*EXERCISE DATA*
=-=-=-=-=

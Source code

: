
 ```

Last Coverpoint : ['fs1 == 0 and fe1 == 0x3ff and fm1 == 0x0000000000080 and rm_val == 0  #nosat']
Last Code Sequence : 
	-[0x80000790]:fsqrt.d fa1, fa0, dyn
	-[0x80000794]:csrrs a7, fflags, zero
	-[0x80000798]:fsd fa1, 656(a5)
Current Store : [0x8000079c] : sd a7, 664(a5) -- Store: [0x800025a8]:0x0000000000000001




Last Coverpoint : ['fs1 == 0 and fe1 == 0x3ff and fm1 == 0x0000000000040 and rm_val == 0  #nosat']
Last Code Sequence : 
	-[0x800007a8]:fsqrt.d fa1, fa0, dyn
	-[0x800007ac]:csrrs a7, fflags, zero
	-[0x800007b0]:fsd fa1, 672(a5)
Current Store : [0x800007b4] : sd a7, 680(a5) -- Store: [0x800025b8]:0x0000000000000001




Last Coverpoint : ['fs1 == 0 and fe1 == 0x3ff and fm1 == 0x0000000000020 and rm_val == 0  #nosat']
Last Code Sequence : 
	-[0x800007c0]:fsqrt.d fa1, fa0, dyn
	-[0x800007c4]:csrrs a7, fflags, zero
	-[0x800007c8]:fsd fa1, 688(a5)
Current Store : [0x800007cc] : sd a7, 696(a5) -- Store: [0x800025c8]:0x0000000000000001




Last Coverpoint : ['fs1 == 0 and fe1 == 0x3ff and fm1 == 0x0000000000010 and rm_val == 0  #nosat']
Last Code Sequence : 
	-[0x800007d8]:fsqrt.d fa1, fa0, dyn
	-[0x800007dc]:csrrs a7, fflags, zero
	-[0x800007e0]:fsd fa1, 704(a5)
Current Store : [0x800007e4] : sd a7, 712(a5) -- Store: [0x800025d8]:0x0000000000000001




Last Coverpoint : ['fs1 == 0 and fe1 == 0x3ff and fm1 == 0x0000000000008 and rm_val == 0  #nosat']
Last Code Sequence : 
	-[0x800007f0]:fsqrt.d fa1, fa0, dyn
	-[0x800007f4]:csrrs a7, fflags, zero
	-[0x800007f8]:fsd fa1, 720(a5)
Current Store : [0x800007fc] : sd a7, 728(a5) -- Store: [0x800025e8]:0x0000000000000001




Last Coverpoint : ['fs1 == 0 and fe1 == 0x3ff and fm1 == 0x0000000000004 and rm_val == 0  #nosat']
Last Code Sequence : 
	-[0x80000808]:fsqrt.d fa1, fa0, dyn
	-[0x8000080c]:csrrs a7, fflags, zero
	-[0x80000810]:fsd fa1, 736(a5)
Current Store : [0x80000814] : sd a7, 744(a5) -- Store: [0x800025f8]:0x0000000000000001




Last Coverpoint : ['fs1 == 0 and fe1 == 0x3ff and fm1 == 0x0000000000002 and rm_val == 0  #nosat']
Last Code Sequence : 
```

=-=-=-=-=

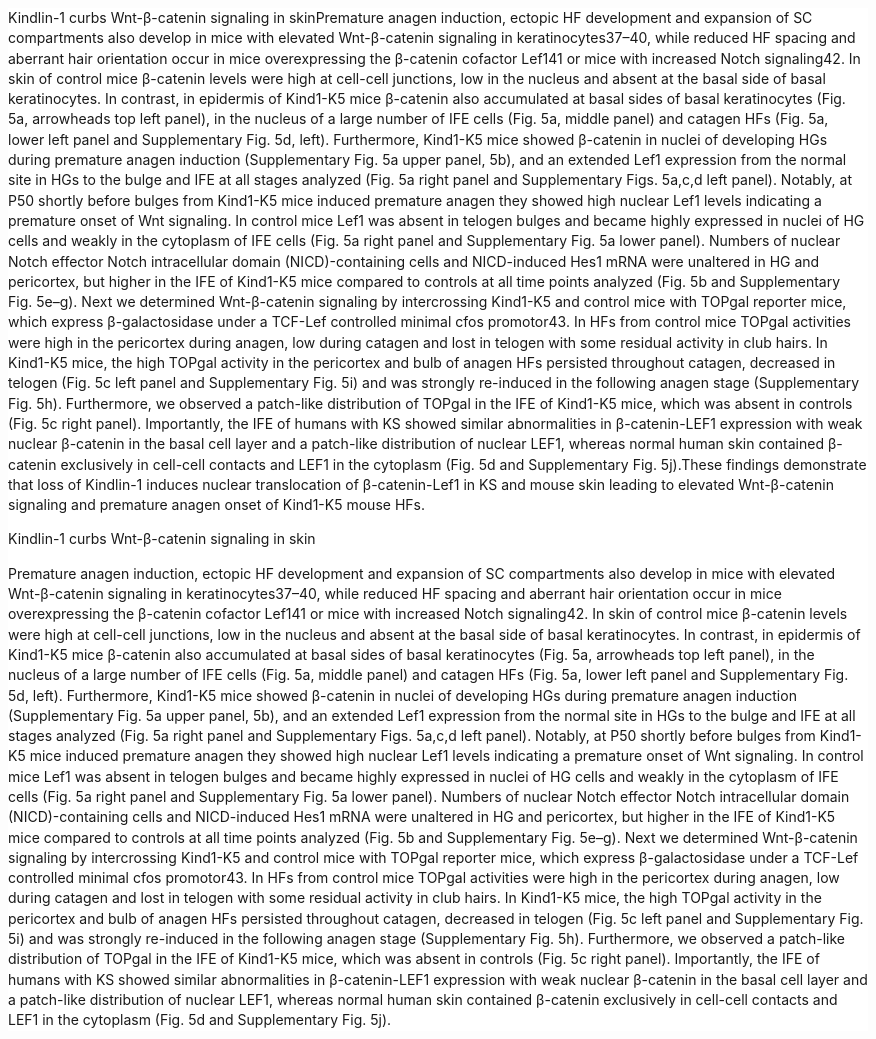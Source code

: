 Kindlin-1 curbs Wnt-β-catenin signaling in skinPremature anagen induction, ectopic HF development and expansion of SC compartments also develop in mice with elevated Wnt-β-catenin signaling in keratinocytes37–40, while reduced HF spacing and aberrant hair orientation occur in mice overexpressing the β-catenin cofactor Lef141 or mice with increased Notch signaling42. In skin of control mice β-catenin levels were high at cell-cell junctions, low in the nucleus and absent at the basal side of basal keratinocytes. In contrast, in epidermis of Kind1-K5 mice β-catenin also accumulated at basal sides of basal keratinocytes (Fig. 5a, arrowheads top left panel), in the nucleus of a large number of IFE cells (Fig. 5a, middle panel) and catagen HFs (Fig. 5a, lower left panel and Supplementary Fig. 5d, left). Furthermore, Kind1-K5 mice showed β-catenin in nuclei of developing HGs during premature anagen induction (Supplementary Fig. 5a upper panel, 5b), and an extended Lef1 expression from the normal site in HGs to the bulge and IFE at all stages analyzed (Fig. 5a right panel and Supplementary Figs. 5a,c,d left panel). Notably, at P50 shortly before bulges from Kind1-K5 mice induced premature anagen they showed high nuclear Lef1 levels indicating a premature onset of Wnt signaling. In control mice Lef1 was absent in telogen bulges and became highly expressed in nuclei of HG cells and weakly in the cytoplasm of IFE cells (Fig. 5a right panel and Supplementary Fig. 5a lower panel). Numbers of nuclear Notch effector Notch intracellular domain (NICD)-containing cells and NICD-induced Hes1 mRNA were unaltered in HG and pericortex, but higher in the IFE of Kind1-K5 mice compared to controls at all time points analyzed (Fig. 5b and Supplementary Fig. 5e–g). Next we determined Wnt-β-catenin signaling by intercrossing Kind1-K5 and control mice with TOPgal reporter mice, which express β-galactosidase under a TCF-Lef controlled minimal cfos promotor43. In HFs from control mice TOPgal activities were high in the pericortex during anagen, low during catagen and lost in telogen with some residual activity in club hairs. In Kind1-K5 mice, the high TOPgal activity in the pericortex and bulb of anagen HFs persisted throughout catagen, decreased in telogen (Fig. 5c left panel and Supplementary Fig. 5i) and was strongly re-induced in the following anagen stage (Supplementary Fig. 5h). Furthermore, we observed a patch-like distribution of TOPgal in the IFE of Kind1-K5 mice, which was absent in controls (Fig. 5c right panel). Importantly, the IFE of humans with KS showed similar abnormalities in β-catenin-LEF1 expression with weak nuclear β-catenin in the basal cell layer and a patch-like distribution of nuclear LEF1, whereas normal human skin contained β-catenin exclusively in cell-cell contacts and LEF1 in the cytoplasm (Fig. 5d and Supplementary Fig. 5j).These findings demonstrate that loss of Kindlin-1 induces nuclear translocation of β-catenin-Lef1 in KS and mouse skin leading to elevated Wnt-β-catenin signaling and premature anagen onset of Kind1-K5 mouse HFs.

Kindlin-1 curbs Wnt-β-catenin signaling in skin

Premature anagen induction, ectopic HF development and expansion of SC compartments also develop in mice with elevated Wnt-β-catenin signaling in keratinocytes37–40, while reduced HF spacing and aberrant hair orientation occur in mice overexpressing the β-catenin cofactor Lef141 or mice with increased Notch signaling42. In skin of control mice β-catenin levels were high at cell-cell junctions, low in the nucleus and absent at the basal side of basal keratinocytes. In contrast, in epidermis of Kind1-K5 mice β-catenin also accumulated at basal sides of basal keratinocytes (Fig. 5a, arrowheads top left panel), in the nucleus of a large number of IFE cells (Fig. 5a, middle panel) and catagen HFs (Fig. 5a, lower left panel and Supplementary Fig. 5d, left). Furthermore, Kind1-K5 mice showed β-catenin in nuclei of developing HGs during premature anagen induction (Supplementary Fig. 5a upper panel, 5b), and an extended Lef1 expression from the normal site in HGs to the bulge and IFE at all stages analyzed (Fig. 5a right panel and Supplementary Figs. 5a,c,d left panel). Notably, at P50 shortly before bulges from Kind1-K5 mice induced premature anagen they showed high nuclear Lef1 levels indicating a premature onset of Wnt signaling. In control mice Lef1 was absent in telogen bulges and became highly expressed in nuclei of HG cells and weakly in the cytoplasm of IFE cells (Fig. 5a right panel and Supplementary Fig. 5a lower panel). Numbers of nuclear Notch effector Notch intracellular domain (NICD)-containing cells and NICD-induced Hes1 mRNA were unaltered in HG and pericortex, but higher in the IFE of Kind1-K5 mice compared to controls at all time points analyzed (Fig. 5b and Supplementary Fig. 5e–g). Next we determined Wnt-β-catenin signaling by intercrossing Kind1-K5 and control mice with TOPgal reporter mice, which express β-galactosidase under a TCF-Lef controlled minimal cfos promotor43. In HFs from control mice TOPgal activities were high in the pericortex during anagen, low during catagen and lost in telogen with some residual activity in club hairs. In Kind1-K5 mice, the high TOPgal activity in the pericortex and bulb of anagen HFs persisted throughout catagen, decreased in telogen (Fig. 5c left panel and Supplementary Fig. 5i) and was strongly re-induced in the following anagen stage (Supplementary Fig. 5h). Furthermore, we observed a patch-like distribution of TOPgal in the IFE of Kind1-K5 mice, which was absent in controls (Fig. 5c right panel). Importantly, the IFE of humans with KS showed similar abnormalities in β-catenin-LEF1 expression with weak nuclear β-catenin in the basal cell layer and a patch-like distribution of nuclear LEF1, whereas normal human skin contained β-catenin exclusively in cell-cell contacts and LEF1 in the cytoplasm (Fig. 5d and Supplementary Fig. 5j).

=-=-=-=-=

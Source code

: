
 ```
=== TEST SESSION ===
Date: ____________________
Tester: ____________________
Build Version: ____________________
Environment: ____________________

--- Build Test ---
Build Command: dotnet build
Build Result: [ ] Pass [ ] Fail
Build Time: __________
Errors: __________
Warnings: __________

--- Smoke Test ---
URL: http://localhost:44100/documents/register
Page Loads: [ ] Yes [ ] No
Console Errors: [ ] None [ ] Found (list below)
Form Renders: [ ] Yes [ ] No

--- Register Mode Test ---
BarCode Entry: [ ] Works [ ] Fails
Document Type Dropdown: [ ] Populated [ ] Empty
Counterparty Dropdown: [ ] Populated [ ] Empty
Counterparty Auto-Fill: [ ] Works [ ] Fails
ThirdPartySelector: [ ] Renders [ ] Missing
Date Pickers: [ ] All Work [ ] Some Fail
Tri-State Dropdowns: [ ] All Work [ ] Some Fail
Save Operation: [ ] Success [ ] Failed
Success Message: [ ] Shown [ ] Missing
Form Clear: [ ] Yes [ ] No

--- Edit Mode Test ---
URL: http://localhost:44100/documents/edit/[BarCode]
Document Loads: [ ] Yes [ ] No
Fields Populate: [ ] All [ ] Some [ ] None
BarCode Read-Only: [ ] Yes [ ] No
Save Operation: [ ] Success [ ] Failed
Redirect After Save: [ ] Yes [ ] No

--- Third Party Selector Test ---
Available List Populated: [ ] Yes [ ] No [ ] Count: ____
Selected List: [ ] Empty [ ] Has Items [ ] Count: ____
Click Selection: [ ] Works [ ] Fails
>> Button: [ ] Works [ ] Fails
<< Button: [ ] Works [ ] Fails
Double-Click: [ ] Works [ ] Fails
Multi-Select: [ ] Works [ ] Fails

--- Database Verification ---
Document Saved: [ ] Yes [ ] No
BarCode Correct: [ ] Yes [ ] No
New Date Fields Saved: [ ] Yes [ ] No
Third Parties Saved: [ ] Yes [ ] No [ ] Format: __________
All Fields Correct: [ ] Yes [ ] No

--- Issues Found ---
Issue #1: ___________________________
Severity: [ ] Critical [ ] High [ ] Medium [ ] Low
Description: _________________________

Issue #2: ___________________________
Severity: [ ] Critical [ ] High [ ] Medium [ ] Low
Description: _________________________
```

=-=-=-=-=

*GOAL OF THE EXERCISE*
What is the number of lines in the listing that contain "localhost"? State it and nothing more.

*SOLUTION FOR THIS PROBLEM*
2